[Stored data entries]
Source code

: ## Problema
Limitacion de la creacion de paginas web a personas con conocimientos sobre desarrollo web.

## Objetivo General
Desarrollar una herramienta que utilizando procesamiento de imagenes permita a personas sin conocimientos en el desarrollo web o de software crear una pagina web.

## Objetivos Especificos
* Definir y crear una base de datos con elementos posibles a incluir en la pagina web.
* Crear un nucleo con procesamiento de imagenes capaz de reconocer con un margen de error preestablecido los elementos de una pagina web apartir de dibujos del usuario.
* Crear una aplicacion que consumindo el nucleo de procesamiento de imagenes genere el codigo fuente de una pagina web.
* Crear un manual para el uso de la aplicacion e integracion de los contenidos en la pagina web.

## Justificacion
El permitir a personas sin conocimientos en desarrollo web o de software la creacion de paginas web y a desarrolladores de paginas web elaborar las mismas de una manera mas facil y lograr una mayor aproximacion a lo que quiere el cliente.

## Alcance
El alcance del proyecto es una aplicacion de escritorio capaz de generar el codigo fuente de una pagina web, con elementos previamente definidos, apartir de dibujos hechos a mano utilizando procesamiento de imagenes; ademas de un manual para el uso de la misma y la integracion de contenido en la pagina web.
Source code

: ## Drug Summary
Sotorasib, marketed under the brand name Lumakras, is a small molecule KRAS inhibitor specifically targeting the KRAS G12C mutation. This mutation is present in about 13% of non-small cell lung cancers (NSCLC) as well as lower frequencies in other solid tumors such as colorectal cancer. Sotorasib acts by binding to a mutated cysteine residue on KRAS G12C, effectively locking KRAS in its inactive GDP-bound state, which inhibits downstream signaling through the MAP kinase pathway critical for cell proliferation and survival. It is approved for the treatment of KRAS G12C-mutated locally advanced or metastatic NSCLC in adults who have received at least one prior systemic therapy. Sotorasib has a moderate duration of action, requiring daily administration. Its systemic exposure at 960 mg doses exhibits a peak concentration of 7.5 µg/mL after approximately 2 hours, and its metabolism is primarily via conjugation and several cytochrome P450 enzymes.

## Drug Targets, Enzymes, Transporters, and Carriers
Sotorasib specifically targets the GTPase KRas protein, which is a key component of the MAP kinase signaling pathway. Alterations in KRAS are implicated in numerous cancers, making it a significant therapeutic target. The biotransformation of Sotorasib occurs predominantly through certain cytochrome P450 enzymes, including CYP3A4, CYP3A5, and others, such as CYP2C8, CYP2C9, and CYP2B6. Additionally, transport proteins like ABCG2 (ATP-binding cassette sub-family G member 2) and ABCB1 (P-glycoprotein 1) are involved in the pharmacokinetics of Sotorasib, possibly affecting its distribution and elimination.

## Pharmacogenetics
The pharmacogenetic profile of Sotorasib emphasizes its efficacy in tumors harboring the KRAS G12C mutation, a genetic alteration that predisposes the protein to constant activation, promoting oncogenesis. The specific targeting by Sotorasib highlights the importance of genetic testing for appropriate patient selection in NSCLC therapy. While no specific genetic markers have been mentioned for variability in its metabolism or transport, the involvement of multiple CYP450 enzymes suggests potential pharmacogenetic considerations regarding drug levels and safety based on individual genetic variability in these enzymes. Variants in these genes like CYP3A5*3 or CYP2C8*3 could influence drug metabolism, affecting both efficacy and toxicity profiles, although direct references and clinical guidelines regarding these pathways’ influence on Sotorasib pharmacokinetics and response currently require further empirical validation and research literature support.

**EXERCISE DIRECTIONS**. Lines after the one containing "## Objetivos Especificos" are left out; every line from the start of the entries through that line is restated word for word.

**TASK SOLUTION**.
Source code

: ## Problema
Limitacion de la creacion de paginas web a personas con conocimientos sobre desarrollo web.

## Objetivo General
Desarrollar una herramienta que utilizando procesamiento de imagenes permita a personas sin conocimientos en el desarrollo web o de software crear una pagina web.

## Objetivos Especificos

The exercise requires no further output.